Jak to zwykle w grach o zombie bywa, najbardziej powinniśmy się bać nie trupów, co żywych ludzi. Tak jest w Dead Rising 3, gdzie większość bossów, to goście, którzy są żywi, ale cała ta zombiepokalipsa zrobiła im ostre zwarcie pod kopułą.
Serwis Siliconera dotarł do tajnych dokumentów, z których wyciągnął informacje o czterech takich psychopatach.
Pierwszym jest azjata o ksywie Shifu (jak mistrz z Kung Fu Pandy). Przybył do Los Perdidos w poszukiwaniu lepszego życia, a znalazł gównianą robotę z jeszcze gorszą pensją i zero szacunku od rodziny u której robił. Jego jedynym schronieniem był pielęgnowany przez niego ogródek Zen. Po wybuchu epidemii, Shifu zaczął bronić swego ogrodu, zabijając każdego, kto się tam napatoczył. Zgadnijcie, kto w trakcie gry wpadnie mu do jego świątyni i narobi rabanu…
Innym psychopatą będzie Jerry. Babka, która jest zapaśniczką i kulturystką, a posturą przypomina zwiewne lekkoatletki z byłego NRD. Wściekła z powodu odwołanych zawodów, zostanie zaskoczona przez naszego bohatera w sali gimnastycznej. Niewinna uwaga na temat poziomu testosteronu (Hej Arnold, get to the choppa!) będzie tą iskierką, która spowoduje wybuch.

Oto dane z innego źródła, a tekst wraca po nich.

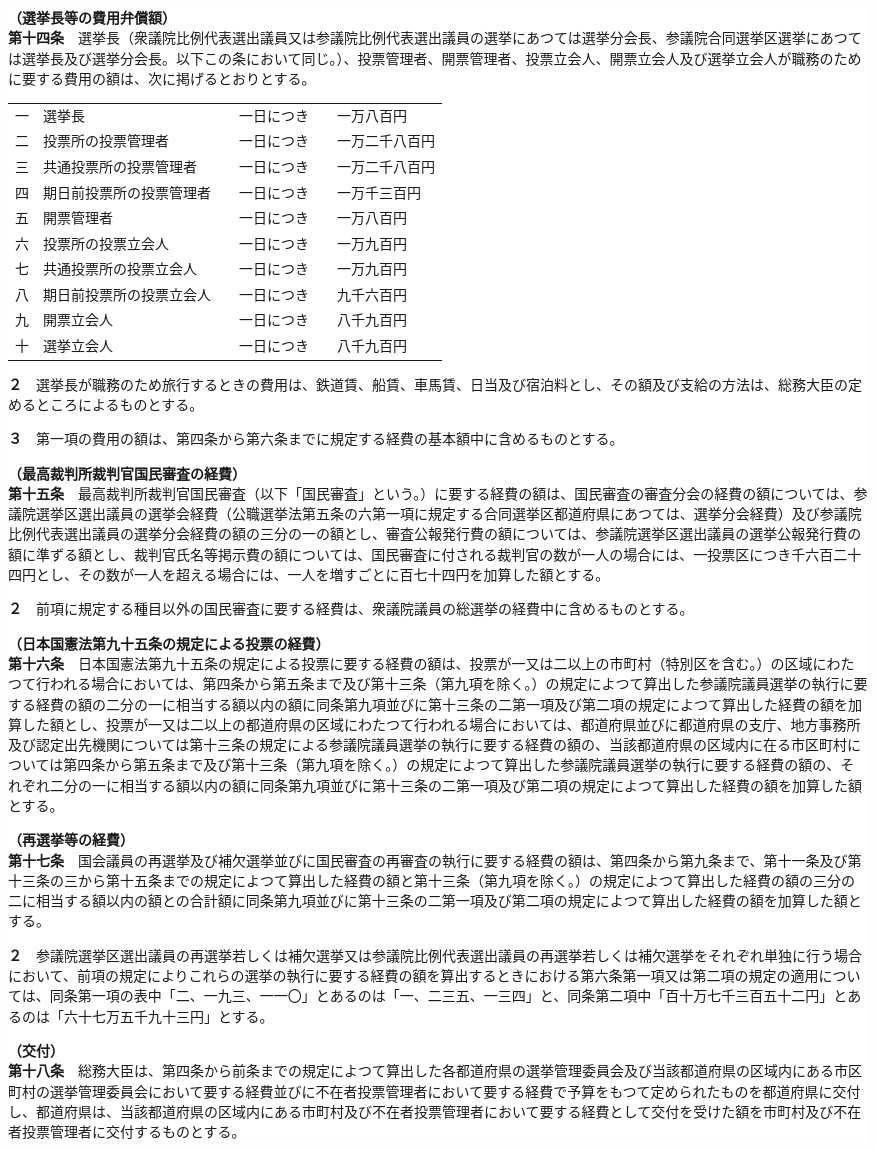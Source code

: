 **（選挙長等の費用弁償額）**  
**第十四条**　選挙長（衆議院比例代表選出議員又は参議院比例代表選出議員の選挙にあつては選挙分会長、参議院合同選挙区選挙にあつては選挙長及び選挙分会長。以下この条において同じ。）、投票管理者、開票管理者、投票立会人、開票立会人及び選挙立会人が職務のために要する費用の額は、次に掲げるとおりとする。  

||||||  
| --- | --- | --- | --- | --- |  
|一　選挙長||一日につき||一万八百円|  
|二　投票所の投票管理者||一日につき||一万二千八百円|  
|三　共通投票所の投票管理者||一日につき||一万二千八百円|  
|四　期日前投票所の投票管理者||一日につき||一万千三百円|  
|五　開票管理者||一日につき||一万八百円|  
|六　投票所の投票立会人||一日につき||一万九百円|  
|七　共通投票所の投票立会人||一日につき||一万九百円|  
|八　期日前投票所の投票立会人||一日につき||九千六百円|  
|九　開票立会人||一日につき||八千九百円|  
|十　選挙立会人||一日につき||八千九百円|  
  
  
**２**　選挙長が職務のため旅行するときの費用は、鉄道賃、船賃、車馬賃、日当及び宿泊料とし、その額及び支給の方法は、総務大臣の定めるところによるものとする。  
  
**３**　第一項の費用の額は、第四条から第六条までに規定する経費の基本額中に含めるものとする。  
  
**（最高裁判所裁判官国民審査の経費）**  
**第十五条**　最高裁判所裁判官国民審査（以下「国民審査」という。）に要する経費の額は、国民審査の審査分会の経費の額については、参議院選挙区選出議員の選挙会経費（公職選挙法第五条の六第一項に規定する合同選挙区都道府県にあつては、選挙分会経費）及び参議院比例代表選出議員の選挙分会経費の額の三分の一の額とし、審査公報発行費の額については、参議院選挙区選出議員の選挙公報発行費の額に準ずる額とし、裁判官氏名等掲示費の額については、国民審査に付される裁判官の数が一人の場合には、一投票区につき千六百二十四円とし、その数が一人を超える場合には、一人を増すごとに百七十四円を加算した額とする。  
  
**２**　前項に規定する種目以外の国民審査に要する経費は、衆議院議員の総選挙の経費中に含めるものとする。  
  
**（日本国憲法第九十五条の規定による投票の経費）**  
**第十六条**　日本国憲法第九十五条の規定による投票に要する経費の額は、投票が一又は二以上の市町村（特別区を含む。）の区域にわたつて行われる場合においては、第四条から第五条まで及び第十三条（第九項を除く。）の規定によつて算出した参議院議員選挙の執行に要する経費の額の二分の一に相当する額以内の額に同条第九項並びに第十三条の二第一項及び第二項の規定によつて算出した経費の額を加算した額とし、投票が一又は二以上の都道府県の区域にわたつて行われる場合においては、都道府県並びに都道府県の支庁、地方事務所及び認定出先機関については第十三条の規定による参議院議員選挙の執行に要する経費の額の、当該都道府県の区域内に在る市区町村については第四条から第五条まで及び第十三条（第九項を除く。）の規定によつて算出した参議院議員選挙の執行に要する経費の額の、それぞれ二分の一に相当する額以内の額に同条第九項並びに第十三条の二第一項及び第二項の規定によつて算出した経費の額を加算した額とする。  
  
**（再選挙等の経費）**  
**第十七条**　国会議員の再選挙及び補欠選挙並びに国民審査の再審査の執行に要する経費の額は、第四条から第九条まで、第十一条及び第十三条の三から第十五条までの規定によつて算出した経費の額と第十三条（第九項を除く。）の規定によつて算出した経費の額の三分の二に相当する額以内の額との合計額に同条第九項並びに第十三条の二第一項及び第二項の規定によつて算出した経費の額を加算した額とする。  
  
**２**　参議院選挙区選出議員の再選挙若しくは補欠選挙又は参議院比例代表選出議員の再選挙若しくは補欠選挙をそれぞれ単独に行う場合において、前項の規定によりこれらの選挙の執行に要する経費の額を算出するときにおける第六条第一項又は第二項の規定の適用については、同条第一項の表中「二、一九三、一一〇」とあるのは「一、二三五、一三四」と、同条第二項中「百十万七千三百五十二円」とあるのは「六十七万五千九十三円」とする。  
  
**（交付）**  
**第十八条**　総務大臣は、第四条から前条までの規定によつて算出した各都道府県の選挙管理委員会及び当該都道府県の区域内にある市区町村の選挙管理委員会において要する経費並びに不在者投票管理者において要する経費で予算をもつて定められたものを都道府県に交付し、都道府県は、当該都道府県の区域内にある市町村及び不在者投票管理者において要する経費として交付を受けた額を市町村及び不在者投票管理者に交付するものとする。  
  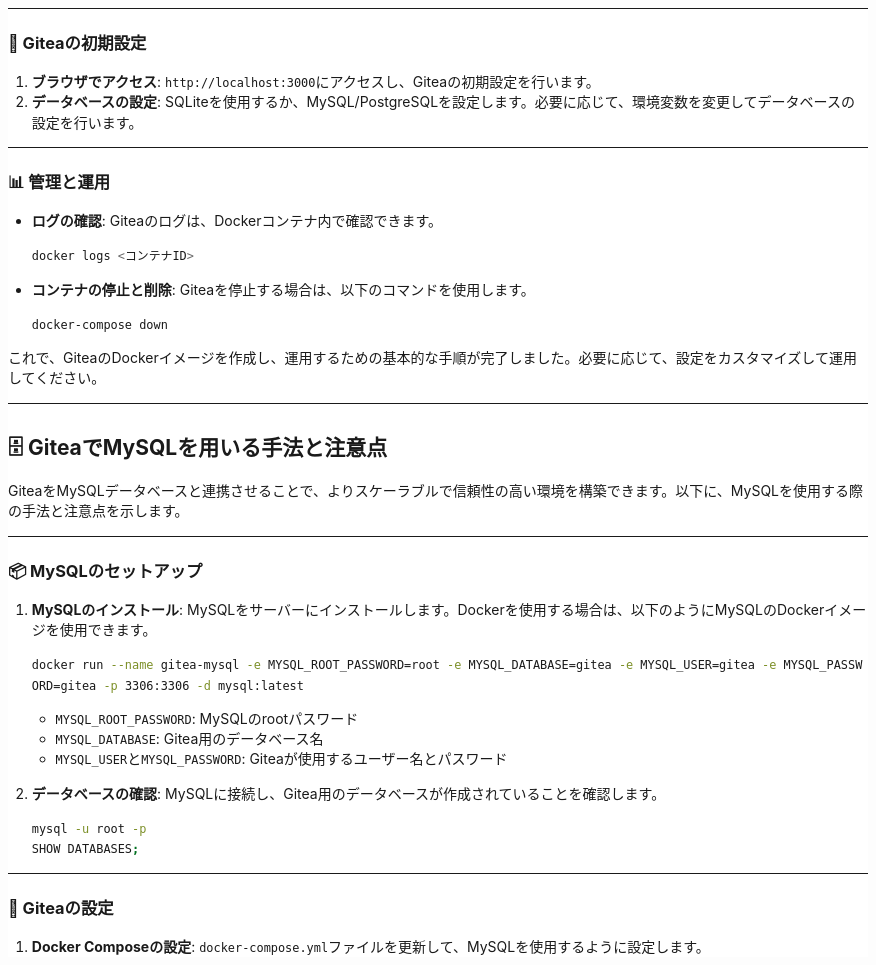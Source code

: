 <hr>

### 🔧 Giteaの初期設定

1. **ブラウザでアクセス**: `http://localhost:3000`にアクセスし、Giteaの初期設定を行います。
2. **データベースの設定**: SQLiteを使用するか、MySQL/PostgreSQLを設定します。必要に応じて、環境変数を変更してデータベースの設定を行います。

<hr>

### 📊 管理と運用

- **ログの確認**: Giteaのログは、Dockerコンテナ内で確認できます。

   ```bash
   docker logs <コンテナID>
   ```

- **コンテナの停止と削除**: Giteaを停止する場合は、以下のコマンドを使用します。

   ```bash
   docker-compose down
   ```

これで、GiteaのDockerイメージを作成し、運用するための基本的な手順が完了しました。必要に応じて、設定をカスタマイズして運用してください。

---

## 🗄️ GiteaでMySQLを用いる手法と注意点

GiteaをMySQLデータベースと連携させることで、よりスケーラブルで信頼性の高い環境を構築できます。以下に、MySQLを使用する際の手法と注意点を示します。

<hr>

### 📦 MySQLのセットアップ

1. **MySQLのインストール**: MySQLをサーバーにインストールします。Dockerを使用する場合は、以下のようにMySQLのDockerイメージを使用できます。

   ```bash
   docker run --name gitea-mysql -e MYSQL_ROOT_PASSWORD=root -e MYSQL_DATABASE=gitea -e MYSQL_USER=gitea -e MYSQL_PASSWORD=gitea -p 3306:3306 -d mysql:latest
   ```

   - `MYSQL_ROOT_PASSWORD`: MySQLのrootパスワード
   - `MYSQL_DATABASE`: Gitea用のデータベース名
   - `MYSQL_USER`と`MYSQL_PASSWORD`: Giteaが使用するユーザー名とパスワード

2. **データベースの確認**: MySQLに接続し、Gitea用のデータベースが作成されていることを確認します。

   ```bash
   mysql -u root -p
   SHOW DATABASES;
   ```

<hr>

### 🔧 Giteaの設定

1. **Docker Composeの設定**: `docker-compose.yml`ファイルを更新して、MySQLを使用するように設定します。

Dalej będzie przywódca gangu motocyklowego, któremu akurat zombiepokalipsa jest na rękę. Anarchia, chaos, te sprawy. Koleś jest zadowolony z przebiegu spraw i nie ma ochoty, aby ten stan się zakończył.
Czwarty psychopata, ma być bliski sercu każdego z graczy. Będzie to niejaki Trent, koleś, który całe dotychczasowe dorosłe życie spędził na graniu w gry komputerowe, a utrzymywał się z kasy z funduszu powierniczego. Kiedy nasz bohater przyjedzie do jego posiadłości aby go uratować, usłyszy, że ma spieprzać, bo Trent musi najpierw skończyć poziom. A tak w ogóle to wszystko jest do dupy, bo koleś od pizzy jeszcze nie dojechał. Ciekawe jak będzie wyglądała walka z nim.
Tak czy inaczej, chętnie zapoznam się z Dead Rising 3. Choć trochę na fali nostalgii po pierwszej części, bo kolejne jakoś mnie do siebie nie przekonały.